_Record excerpts_.
◇ ◇ ◇ ◇ ◇
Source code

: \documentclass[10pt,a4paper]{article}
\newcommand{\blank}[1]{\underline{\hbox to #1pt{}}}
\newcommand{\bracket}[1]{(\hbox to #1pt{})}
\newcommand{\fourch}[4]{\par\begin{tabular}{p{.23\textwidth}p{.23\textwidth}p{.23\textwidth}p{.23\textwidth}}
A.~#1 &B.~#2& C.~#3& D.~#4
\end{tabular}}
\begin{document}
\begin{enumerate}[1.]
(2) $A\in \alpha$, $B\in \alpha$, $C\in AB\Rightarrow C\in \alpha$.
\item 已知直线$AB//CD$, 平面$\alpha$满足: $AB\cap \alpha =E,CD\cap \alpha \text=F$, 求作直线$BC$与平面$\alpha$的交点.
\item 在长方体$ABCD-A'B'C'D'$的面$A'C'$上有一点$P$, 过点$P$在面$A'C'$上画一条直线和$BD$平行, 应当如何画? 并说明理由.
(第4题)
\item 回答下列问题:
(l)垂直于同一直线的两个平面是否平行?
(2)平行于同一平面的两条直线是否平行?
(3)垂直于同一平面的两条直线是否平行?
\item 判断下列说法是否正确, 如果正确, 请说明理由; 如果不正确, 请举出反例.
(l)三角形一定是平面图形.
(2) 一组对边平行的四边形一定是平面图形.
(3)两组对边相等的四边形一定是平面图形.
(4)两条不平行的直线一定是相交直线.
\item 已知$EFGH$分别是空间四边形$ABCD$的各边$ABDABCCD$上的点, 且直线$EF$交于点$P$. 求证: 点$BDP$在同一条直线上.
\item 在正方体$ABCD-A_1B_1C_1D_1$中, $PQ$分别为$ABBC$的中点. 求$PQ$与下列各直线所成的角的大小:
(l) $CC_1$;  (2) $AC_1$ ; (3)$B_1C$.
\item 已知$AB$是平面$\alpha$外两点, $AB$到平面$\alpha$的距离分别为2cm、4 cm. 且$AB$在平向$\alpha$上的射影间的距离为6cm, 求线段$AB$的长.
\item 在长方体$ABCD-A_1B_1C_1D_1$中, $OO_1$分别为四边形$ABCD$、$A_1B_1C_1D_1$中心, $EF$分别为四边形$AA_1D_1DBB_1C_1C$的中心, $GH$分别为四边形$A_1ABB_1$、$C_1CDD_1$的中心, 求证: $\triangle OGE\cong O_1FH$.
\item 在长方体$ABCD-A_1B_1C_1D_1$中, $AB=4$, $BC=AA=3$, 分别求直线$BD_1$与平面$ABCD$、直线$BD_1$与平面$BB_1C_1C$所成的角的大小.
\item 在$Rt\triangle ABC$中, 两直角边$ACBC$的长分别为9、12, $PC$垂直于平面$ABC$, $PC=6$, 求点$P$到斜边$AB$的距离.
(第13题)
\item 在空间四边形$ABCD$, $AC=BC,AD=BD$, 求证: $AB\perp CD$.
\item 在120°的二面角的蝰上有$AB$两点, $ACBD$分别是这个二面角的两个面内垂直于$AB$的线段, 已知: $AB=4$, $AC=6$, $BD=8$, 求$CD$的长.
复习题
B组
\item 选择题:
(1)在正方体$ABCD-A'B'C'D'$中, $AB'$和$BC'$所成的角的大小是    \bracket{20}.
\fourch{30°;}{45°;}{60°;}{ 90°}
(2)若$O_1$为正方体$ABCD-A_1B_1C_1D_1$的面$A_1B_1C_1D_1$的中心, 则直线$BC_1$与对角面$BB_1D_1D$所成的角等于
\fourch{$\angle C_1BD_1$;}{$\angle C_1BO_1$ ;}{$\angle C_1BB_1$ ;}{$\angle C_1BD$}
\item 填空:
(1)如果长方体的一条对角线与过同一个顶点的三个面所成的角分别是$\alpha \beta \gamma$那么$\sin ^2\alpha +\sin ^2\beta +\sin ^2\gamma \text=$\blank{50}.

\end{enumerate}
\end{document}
◇ ◇ ◇ ◇ ◇
_What you will do_.
What's needed is an exact copy of every entry.

_Exercise solution_.
Source code

: \documentclass[10pt,a4paper]{article}
\newcommand{\blank}[1]{\underline{\hbox to #1pt{}}}
\newcommand{\bracket}[1]{(\hbox to #1pt{})}
\newcommand{\fourch}[4]{\par\begin{tabular}{p{.23\textwidth}p{.23\textwidth}p{.23\textwidth}p{.23\textwidth}}
A.~#1 &B.~#2& C.~#3& D.~#4
\end{tabular}}
\begin{document}
\begin{enumerate}[1.]
(2) $A\in \alpha$, $B\in \alpha$, $C\in AB\Rightarrow C\in \alpha$.
\item 已知直线$AB//CD$, 平面$\alpha$满足: $AB\cap \alpha =E,CD\cap \alpha \text=F$, 求作直线$BC$与平面$\alpha$的交点.
\item 在长方体$ABCD-A'B'C'D'$的面$A'C'$上有一点$P$, 过点$P$在面$A'C'$上画一条直线和$BD$平行, 应当如何画? 并说明理由.
(第4题)
\item 回答下列问题:
(l)垂直于同一直线的两个平面是否平行?
(2)平行于同一平面的两条直线是否平行?
(3)垂直于同一平面的两条直线是否平行?
\item 判断下列说法是否正确, 如果正确, 请说明理由; 如果不正确, 请举出反例.
(l)三角形一定是平面图形.
(2) 一组对边平行的四边形一定是平面图形.
(3)两组对边相等的四边形一定是平面图形.
(4)两条不平行的直线一定是相交直线.
\item 已知$EFGH$分别是空间四边形$ABCD$的各边$ABDABCCD$上的点, 且直线$EF$交于点$P$. 求证: 点$BDP$在同一条直线上.
\item 在正方体$ABCD-A_1B_1C_1D_1$中, $PQ$分别为$ABBC$的中点. 求$PQ$与下列各直线所成的角的大小:
(l) $CC_1$;  (2) $AC_1$ ; (3)$B_1C$.
\item 已知$AB$是平面$\alpha$外两点, $AB$到平面$\alpha$的距离分别为2cm、4 cm. 且$AB$在平向$\alpha$上的射影间的距离为6cm, 求线段$AB$的长.
\item 在长方体$ABCD-A_1B_1C_1D_1$中, $OO_1$分别为四边形$ABCD$、$A_1B_1C_1D_1$中心, $EF$分别为四边形$AA_1D_1DBB_1C_1C$的中心, $GH$分别为四边形$A_1ABB_1$、$C_1CDD_1$的中心, 求证: $\triangle OGE\cong O_1FH$.
\item 在长方体$ABCD-A_1B_1C_1D_1$中, $AB=4$, $BC=AA=3$, 分别求直线$BD_1$与平面$ABCD$、直线$BD_1$与平面$BB_1C_1C$所成的角的大小.
\item 在$Rt\triangle ABC$中, 两直角边$ACBC$的长分别为9、12, $PC$垂直于平面$ABC$, $PC=6$, 求点$P$到斜边$AB$的距离.
(第13题)
\item 在空间四边形$ABCD$, $AC=BC,AD=BD$, 求证: $AB\perp CD$.
\item 在120°的二面角的蝰上有$AB$两点, $ACBD$分别是这个二面角的两个面内垂直于$AB$的线段, 已知: $AB=4$, $AC=6$, $BD=8$, 求$CD$的长.
复习题
B组
\item 选择题:
(1)在正方体$ABCD-A'B'C'D'$中, $AB'$和$BC'$所成的角的大小是    \bracket{20}.
\fourch{30°;}{45°;}{60°;}{ 90°}
(2)若$O_1$为正方体$ABCD-A_1B_1C_1D_1$的面$A_1B_1C_1D_1$的中心, 则直线$BC_1$与对角面$BB_1D_1D$所成的角等于
\fourch{$\angle C_1BD_1$;}{$\angle C_1BO_1$ ;}{$\angle C_1BB_1$ ;}{$\angle C_1BD$}
\item 填空:
(1)如果长方体的一条对角线与过同一个顶点的三个面所成的角分别是$\alpha \beta \gamma$那么$\sin ^2\alpha +\sin ^2\beta +\sin ^2\gamma \text=$\blank{50}.

\end{enumerate}
\end{document}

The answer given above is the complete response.